■ About this exercise ■
Search the entries below for "License", and copy each line where it appears.

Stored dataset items

• • • • • • •

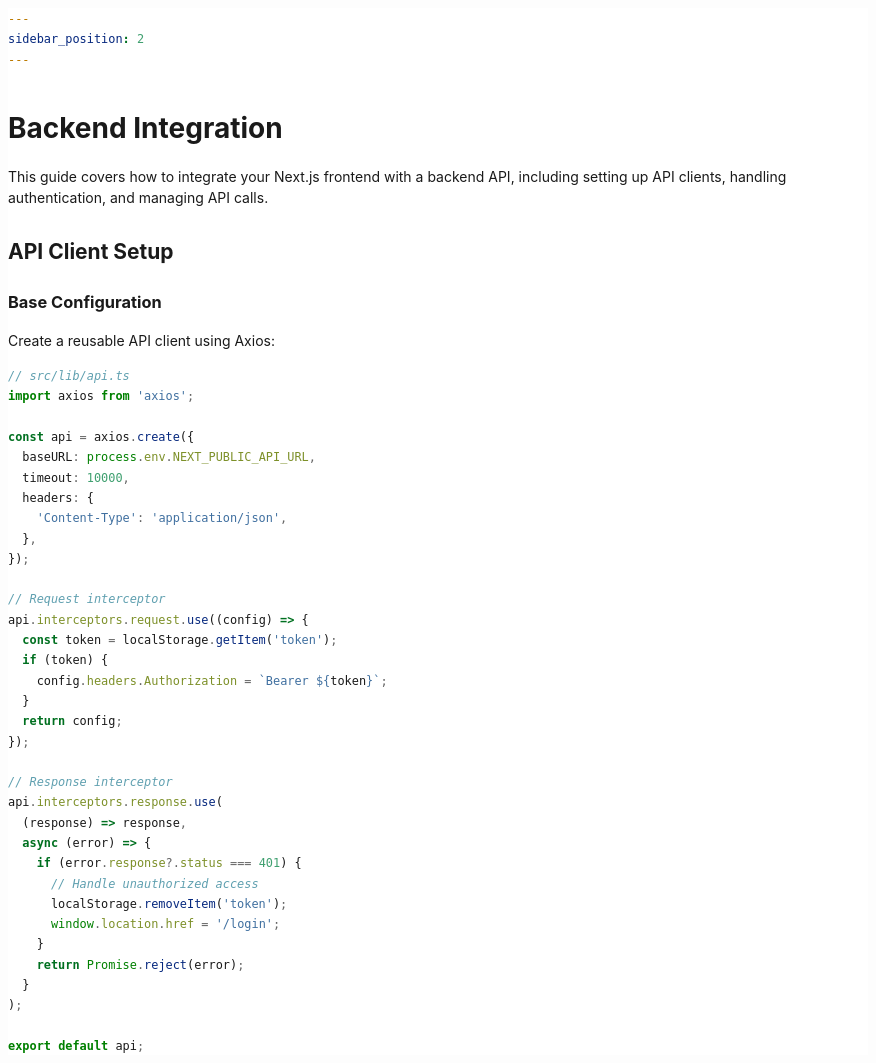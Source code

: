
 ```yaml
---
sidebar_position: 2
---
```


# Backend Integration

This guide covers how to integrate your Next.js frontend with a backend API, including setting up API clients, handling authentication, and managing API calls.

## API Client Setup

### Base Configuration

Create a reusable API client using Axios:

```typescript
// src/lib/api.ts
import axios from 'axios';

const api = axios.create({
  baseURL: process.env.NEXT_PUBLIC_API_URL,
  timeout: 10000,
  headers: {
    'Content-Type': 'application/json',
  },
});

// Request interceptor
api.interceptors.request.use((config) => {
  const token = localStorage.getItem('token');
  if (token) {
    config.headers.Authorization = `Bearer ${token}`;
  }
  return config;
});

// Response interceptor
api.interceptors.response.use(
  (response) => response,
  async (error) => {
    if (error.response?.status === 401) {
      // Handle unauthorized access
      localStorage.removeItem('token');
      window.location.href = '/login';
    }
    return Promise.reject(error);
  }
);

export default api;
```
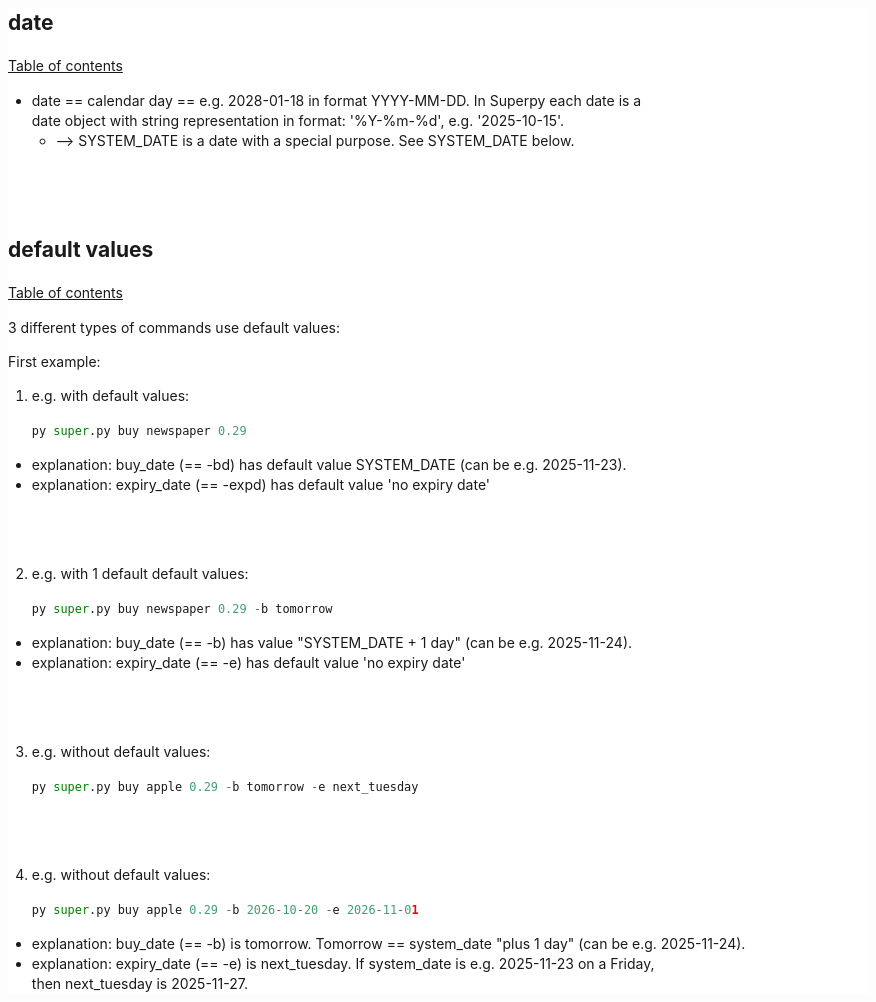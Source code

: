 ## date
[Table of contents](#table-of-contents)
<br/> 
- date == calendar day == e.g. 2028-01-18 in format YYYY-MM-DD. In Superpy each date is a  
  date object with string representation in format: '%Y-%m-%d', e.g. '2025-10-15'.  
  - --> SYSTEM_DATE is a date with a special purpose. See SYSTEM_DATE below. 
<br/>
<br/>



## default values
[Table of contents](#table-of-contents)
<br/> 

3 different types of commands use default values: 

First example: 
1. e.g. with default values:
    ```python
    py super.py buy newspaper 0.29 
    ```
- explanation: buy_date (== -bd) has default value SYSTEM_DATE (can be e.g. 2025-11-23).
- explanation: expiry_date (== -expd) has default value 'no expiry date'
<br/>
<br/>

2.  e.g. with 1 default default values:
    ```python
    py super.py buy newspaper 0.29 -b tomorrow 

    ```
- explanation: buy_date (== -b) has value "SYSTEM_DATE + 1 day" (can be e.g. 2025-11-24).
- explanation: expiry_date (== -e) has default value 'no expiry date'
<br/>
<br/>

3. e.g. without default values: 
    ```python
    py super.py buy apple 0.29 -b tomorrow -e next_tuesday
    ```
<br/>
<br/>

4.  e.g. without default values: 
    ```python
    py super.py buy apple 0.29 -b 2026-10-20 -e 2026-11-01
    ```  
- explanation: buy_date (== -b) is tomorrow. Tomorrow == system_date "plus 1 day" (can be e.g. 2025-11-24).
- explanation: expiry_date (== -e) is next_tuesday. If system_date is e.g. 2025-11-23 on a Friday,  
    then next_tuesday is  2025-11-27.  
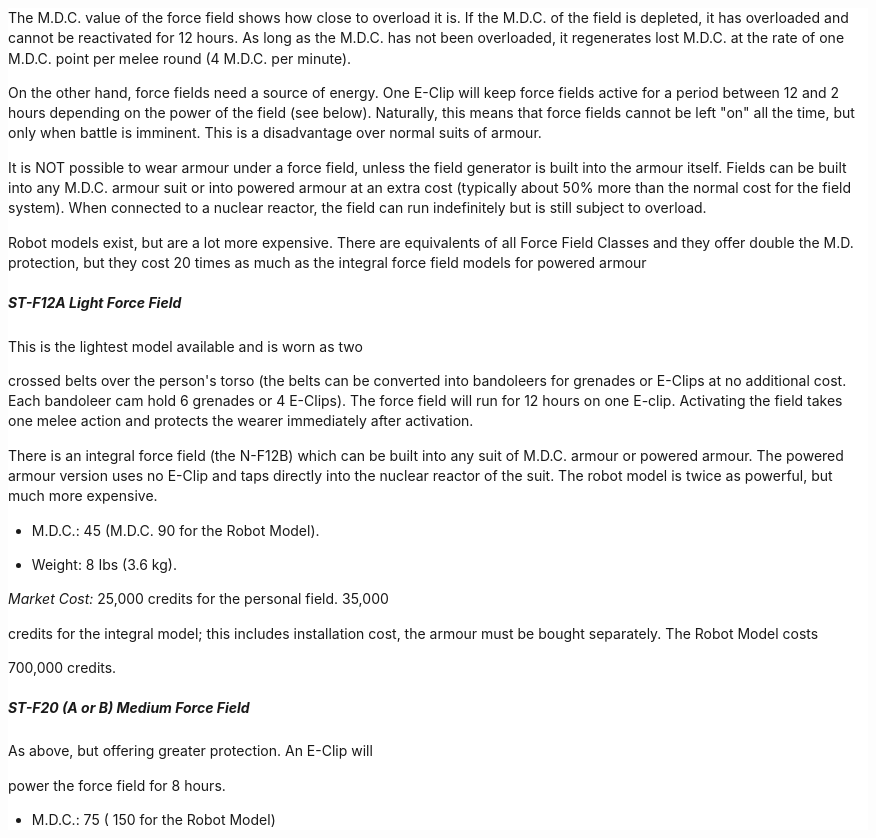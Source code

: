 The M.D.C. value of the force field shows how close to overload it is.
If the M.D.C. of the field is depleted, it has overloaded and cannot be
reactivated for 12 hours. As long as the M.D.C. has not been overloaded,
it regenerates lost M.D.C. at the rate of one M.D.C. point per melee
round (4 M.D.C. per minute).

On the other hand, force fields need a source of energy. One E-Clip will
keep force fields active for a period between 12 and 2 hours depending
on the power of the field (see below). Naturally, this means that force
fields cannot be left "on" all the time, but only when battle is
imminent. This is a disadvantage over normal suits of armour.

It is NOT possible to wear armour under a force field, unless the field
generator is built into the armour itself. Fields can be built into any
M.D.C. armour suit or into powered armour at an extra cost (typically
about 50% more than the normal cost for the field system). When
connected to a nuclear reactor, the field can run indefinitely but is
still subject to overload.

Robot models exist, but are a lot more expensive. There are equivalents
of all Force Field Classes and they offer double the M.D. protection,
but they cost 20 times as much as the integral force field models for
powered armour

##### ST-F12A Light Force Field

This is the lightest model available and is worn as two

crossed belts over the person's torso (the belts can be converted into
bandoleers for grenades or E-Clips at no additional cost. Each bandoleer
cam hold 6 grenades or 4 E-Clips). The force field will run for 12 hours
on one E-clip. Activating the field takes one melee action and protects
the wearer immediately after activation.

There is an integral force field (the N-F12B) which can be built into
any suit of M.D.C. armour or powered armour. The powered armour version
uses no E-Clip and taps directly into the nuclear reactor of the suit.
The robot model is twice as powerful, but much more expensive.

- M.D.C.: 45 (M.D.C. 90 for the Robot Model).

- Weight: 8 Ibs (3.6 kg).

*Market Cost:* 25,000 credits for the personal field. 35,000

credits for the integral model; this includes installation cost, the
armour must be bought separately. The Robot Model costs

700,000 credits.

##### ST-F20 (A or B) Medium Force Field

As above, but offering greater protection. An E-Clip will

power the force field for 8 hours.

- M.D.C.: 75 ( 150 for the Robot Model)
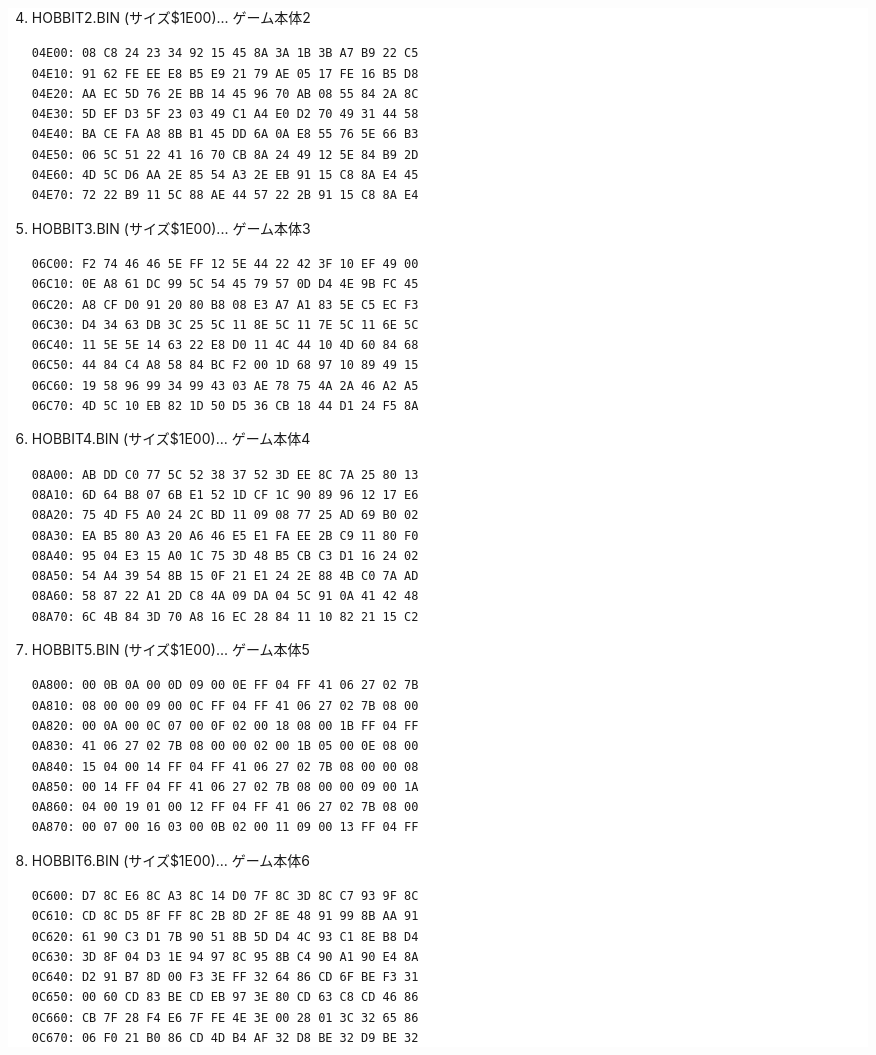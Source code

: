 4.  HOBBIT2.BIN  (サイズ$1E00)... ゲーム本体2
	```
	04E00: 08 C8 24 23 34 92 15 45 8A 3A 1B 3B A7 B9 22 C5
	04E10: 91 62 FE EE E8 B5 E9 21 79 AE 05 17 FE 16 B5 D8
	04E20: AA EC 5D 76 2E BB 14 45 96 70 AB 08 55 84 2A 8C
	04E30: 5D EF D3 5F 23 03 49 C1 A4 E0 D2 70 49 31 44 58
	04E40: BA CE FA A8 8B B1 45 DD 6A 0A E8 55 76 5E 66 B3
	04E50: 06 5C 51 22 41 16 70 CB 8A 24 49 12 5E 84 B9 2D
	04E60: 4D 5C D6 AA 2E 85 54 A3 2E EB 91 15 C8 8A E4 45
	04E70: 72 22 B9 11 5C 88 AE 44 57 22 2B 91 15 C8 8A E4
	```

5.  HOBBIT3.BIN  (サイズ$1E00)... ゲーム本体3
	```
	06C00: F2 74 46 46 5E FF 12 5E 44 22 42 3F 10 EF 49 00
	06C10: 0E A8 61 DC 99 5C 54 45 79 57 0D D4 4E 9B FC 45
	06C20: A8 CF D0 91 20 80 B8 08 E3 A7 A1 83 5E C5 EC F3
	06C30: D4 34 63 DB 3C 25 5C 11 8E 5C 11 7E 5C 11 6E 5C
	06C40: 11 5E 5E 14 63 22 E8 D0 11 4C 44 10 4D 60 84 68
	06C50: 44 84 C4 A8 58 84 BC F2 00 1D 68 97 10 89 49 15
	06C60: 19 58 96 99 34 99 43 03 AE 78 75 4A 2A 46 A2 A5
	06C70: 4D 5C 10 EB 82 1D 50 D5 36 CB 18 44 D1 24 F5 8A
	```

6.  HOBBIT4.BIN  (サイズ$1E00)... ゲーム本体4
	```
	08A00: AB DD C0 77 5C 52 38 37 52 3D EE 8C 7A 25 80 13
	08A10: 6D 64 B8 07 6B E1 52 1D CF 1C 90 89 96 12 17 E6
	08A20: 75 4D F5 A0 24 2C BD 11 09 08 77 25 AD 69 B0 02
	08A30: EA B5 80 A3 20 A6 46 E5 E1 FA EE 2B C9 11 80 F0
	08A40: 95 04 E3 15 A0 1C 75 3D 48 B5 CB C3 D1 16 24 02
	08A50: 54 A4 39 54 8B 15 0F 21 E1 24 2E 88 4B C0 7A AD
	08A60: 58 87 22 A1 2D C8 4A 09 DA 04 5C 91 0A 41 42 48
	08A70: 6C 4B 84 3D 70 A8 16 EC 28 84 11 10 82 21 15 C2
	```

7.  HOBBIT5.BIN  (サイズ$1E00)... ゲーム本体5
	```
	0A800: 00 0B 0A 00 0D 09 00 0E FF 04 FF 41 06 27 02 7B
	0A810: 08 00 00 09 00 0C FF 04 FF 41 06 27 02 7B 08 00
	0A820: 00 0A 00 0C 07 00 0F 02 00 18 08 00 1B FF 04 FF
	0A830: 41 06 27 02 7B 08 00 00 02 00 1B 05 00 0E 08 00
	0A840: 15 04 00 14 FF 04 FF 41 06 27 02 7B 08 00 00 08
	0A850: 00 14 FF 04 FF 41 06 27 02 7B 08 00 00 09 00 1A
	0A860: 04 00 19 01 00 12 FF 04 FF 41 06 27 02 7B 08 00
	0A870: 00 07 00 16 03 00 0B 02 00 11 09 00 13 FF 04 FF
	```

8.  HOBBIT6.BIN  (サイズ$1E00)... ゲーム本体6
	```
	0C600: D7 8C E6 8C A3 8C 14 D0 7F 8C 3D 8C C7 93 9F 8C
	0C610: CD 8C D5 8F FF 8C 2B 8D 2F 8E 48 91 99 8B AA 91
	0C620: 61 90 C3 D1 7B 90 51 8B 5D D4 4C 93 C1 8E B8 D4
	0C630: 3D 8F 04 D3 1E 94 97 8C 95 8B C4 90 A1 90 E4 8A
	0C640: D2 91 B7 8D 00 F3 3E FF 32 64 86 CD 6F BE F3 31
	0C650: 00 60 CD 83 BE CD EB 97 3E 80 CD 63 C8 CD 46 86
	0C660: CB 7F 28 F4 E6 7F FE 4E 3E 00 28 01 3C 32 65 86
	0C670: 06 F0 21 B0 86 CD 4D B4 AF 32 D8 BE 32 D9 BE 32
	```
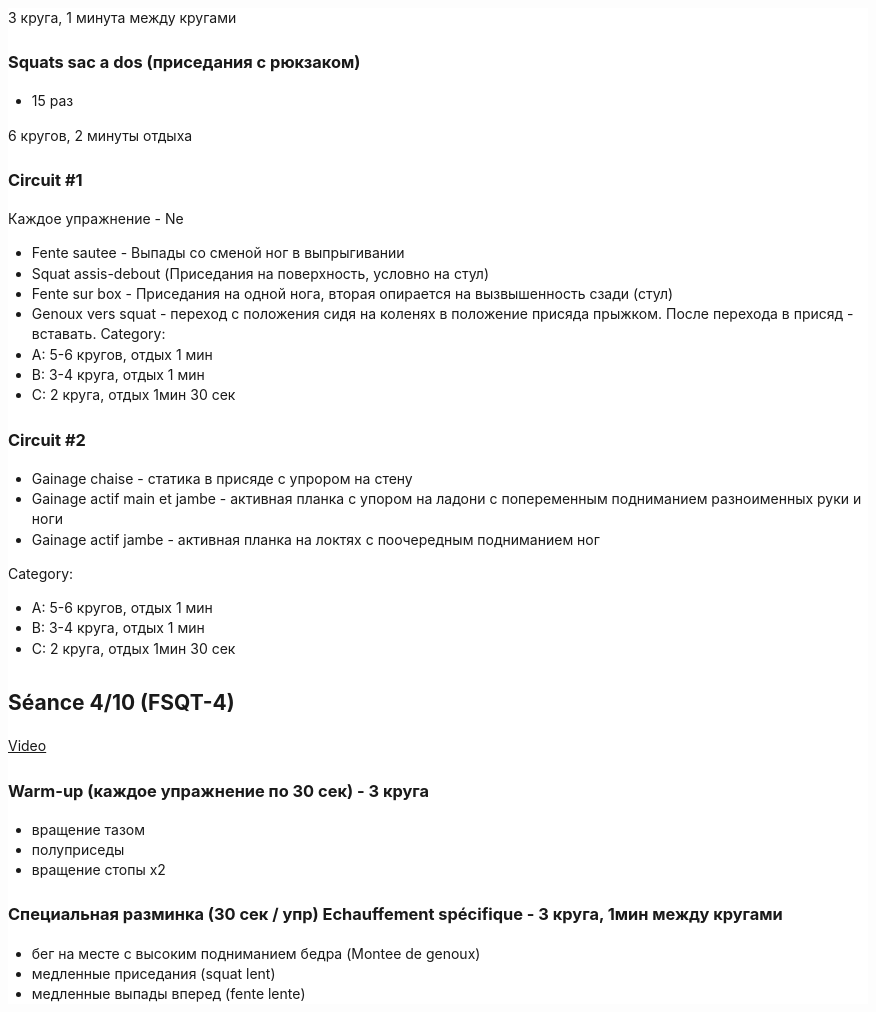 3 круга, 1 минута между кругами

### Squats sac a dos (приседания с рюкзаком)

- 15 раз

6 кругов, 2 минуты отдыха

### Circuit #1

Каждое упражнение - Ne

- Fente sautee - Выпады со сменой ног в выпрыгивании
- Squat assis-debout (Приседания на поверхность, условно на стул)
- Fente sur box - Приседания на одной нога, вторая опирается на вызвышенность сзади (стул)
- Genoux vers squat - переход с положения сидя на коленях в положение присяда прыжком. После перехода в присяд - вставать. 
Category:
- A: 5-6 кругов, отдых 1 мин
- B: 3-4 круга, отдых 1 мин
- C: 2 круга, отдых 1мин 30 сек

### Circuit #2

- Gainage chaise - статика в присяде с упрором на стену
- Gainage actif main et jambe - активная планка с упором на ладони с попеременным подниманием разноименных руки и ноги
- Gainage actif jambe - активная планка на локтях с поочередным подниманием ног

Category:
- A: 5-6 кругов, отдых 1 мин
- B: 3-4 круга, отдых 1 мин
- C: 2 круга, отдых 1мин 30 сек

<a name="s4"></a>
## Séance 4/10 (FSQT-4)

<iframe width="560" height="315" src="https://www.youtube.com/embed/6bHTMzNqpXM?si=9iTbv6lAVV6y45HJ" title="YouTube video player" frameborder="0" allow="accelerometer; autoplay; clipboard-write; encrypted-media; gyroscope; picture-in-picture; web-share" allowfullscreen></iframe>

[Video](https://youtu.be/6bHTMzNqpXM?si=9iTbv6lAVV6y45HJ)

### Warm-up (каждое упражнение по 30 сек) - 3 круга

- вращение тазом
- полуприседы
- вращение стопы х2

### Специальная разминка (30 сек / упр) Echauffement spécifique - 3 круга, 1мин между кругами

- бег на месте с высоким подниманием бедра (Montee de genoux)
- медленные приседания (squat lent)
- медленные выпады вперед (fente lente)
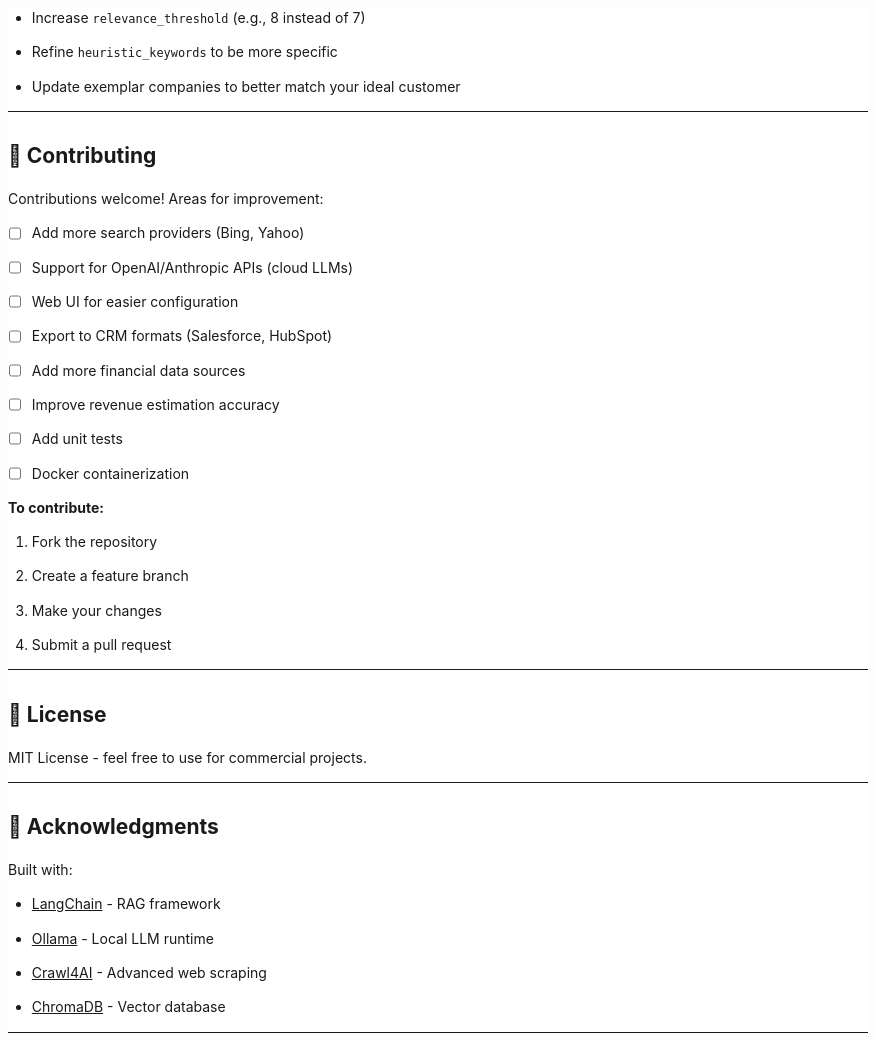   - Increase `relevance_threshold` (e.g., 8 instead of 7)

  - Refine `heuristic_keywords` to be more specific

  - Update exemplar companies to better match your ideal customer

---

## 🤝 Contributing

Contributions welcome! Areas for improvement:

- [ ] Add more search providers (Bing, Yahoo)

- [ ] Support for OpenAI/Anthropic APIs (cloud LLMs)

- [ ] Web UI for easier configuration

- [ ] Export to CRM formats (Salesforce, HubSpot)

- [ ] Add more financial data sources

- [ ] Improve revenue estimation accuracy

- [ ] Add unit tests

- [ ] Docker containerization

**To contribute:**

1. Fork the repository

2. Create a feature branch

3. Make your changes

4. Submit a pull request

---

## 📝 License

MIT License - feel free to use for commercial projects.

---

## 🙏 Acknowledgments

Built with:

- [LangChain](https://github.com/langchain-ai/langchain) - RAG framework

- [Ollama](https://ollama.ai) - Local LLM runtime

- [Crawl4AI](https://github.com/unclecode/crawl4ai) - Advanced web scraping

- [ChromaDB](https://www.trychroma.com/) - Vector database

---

• • • • • • •

■ Solution to the problem ■
## 📝 License
MIT License - feel free to use for commercial projects.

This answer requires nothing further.